■ WORK INSTRUCTION ■
Please restate exactly the lines of the data below, beginning with the line containing "Package is under" and ending with the last line.

** RECORD SET follows **

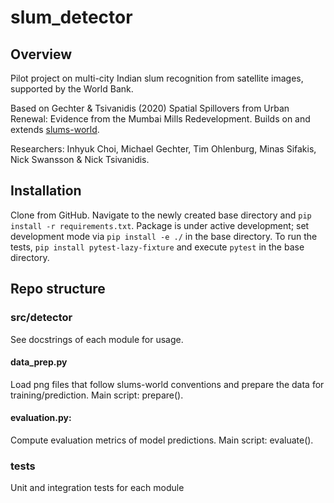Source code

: # slum_detector

## Overview

Pilot project on multi-city Indian slum recognition from satellite images, supported by the World Bank.

Based on Gechter & Tsivanidis (2020) Spatial Spillovers from Urban Renewal: Evidence from the Mumbai Mills Redevelopment. 
Builds on and extends [slums-world](github.com/mgechter/slums-world).

Researchers: Inhyuk Choi, Michael Gechter, Tim Ohlenburg, Minas Sifakis, Nick Swansson & Nick Tsivanidis.

## Installation
Clone from GitHub. Navigate to the newly created base directory and `pip install -r requirements.txt`.
Package is under active development; set development mode via `pip install -e ./` in the base directory. 
To run the tests, `pip install pytest-lazy-fixture` and execute `pytest` in the base directory.

## Repo structure
### src/detector
See docstrings of each module for usage.

#### data_prep.py
Load png files that follow slums-world conventions and prepare the data for training/prediction. 
Main script: prepare().

#### evaluation.py: 
Compute evaluation metrics of model predictions.
Main script: evaluate().


### tests
Unit and integration tests for each module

** End of RECORD SET **

■ THE COMPLETED TASK ■
Package is under active development; set development mode via `pip install -e ./` in the base directory. 
To run the tests, `pip install pytest-lazy-fixture` and execute `pytest` in the base directory.

## Repo structure
### src/detector
See docstrings of each module for usage.

#### data_prep.py
Load png files that follow slums-world conventions and prepare the data for training/prediction. 
Main script: prepare().

#### evaluation.py: 
Compute evaluation metrics of model predictions.
Main script: evaluate().


### tests
Unit and integration tests for each module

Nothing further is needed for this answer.